### Task
Your task is to return all of the records exactly, minus any images.

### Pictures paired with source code
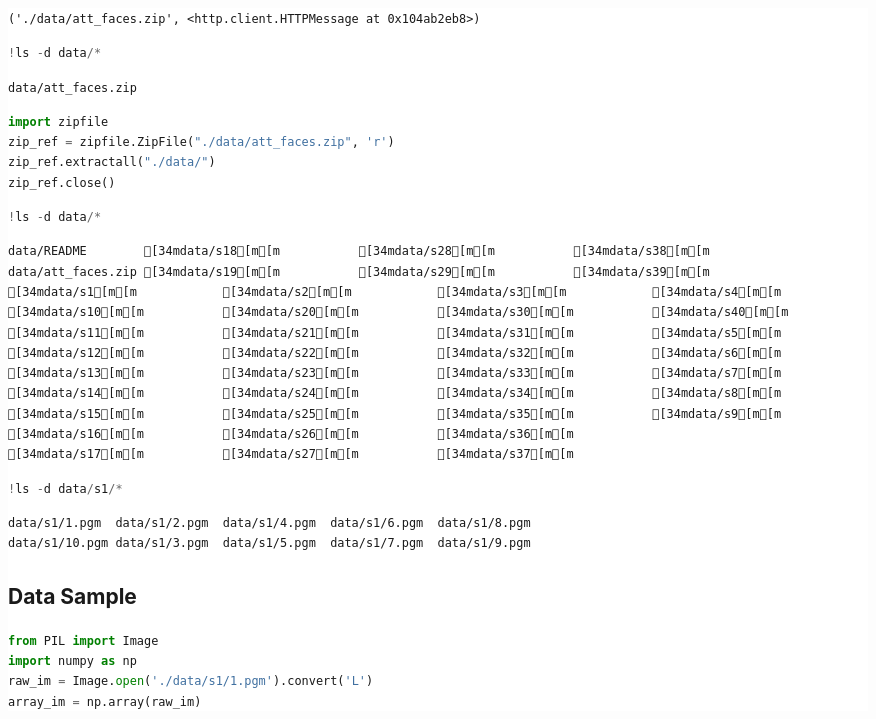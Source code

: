 


    ('./data/att_faces.zip', <http.client.HTTPMessage at 0x104ab2eb8>)




```python
!ls -d data/*
```

    data/att_faces.zip



```python
import zipfile
zip_ref = zipfile.ZipFile("./data/att_faces.zip", 'r')
zip_ref.extractall("./data/")
zip_ref.close()
```


```python
!ls -d data/*
```

    data/README        [34mdata/s18[m[m           [34mdata/s28[m[m           [34mdata/s38[m[m
    data/att_faces.zip [34mdata/s19[m[m           [34mdata/s29[m[m           [34mdata/s39[m[m
    [34mdata/s1[m[m            [34mdata/s2[m[m            [34mdata/s3[m[m            [34mdata/s4[m[m
    [34mdata/s10[m[m           [34mdata/s20[m[m           [34mdata/s30[m[m           [34mdata/s40[m[m
    [34mdata/s11[m[m           [34mdata/s21[m[m           [34mdata/s31[m[m           [34mdata/s5[m[m
    [34mdata/s12[m[m           [34mdata/s22[m[m           [34mdata/s32[m[m           [34mdata/s6[m[m
    [34mdata/s13[m[m           [34mdata/s23[m[m           [34mdata/s33[m[m           [34mdata/s7[m[m
    [34mdata/s14[m[m           [34mdata/s24[m[m           [34mdata/s34[m[m           [34mdata/s8[m[m
    [34mdata/s15[m[m           [34mdata/s25[m[m           [34mdata/s35[m[m           [34mdata/s9[m[m
    [34mdata/s16[m[m           [34mdata/s26[m[m           [34mdata/s36[m[m
    [34mdata/s17[m[m           [34mdata/s27[m[m           [34mdata/s37[m[m



```python
!ls -d data/s1/*
```

    data/s1/1.pgm  data/s1/2.pgm  data/s1/4.pgm  data/s1/6.pgm  data/s1/8.pgm
    data/s1/10.pgm data/s1/3.pgm  data/s1/5.pgm  data/s1/7.pgm  data/s1/9.pgm


## Data Sample


```python
from PIL import Image
import numpy as np
raw_im = Image.open('./data/s1/1.pgm').convert('L')
array_im = np.array(raw_im)
```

### Response area
Source code

: 


    ('./data/att_faces.zip', <http.client.HTTPMessage at 0x104ab2eb8>)




```python
!ls -d data/*
```

    data/att_faces.zip



```python
import zipfile
zip_ref = zipfile.ZipFile("./data/att_faces.zip", 'r')
zip_ref.extractall("./data/")
zip_ref.close()
```


```python
!ls -d data/*
```

    data/README        [34mdata/s18[m[m           [34mdata/s28[m[m           [34mdata/s38[m[m
    data/att_faces.zip [34mdata/s19[m[m           [34mdata/s29[m[m           [34mdata/s39[m[m
    [34mdata/s1[m[m            [34mdata/s2[m[m            [34mdata/s3[m[m            [34mdata/s4[m[m
    [34mdata/s10[m[m           [34mdata/s20[m[m           [34mdata/s30[m[m           [34mdata/s40[m[m
    [34mdata/s11[m[m           [34mdata/s21[m[m           [34mdata/s31[m[m           [34mdata/s5[m[m
    [34mdata/s12[m[m           [34mdata/s22[m[m           [34mdata/s32[m[m           [34mdata/s6[m[m
    [34mdata/s13[m[m           [34mdata/s23[m[m           [34mdata/s33[m[m           [34mdata/s7[m[m
    [34mdata/s14[m[m           [34mdata/s24[m[m           [34mdata/s34[m[m           [34mdata/s8[m[m
    [34mdata/s15[m[m           [34mdata/s25[m[m           [34mdata/s35[m[m           [34mdata/s9[m[m
    [34mdata/s16[m[m           [34mdata/s26[m[m           [34mdata/s36[m[m
    [34mdata/s17[m[m           [34mdata/s27[m[m           [34mdata/s37[m[m



```python
!ls -d data/s1/*
```

    data/s1/1.pgm  data/s1/2.pgm  data/s1/4.pgm  data/s1/6.pgm  data/s1/8.pgm
    data/s1/10.pgm data/s1/3.pgm  data/s1/5.pgm  data/s1/7.pgm  data/s1/9.pgm


## Data Sample


```python
from PIL import Image
import numpy as np
raw_im = Image.open('./data/s1/1.pgm').convert('L')
array_im = np.array(raw_im)
```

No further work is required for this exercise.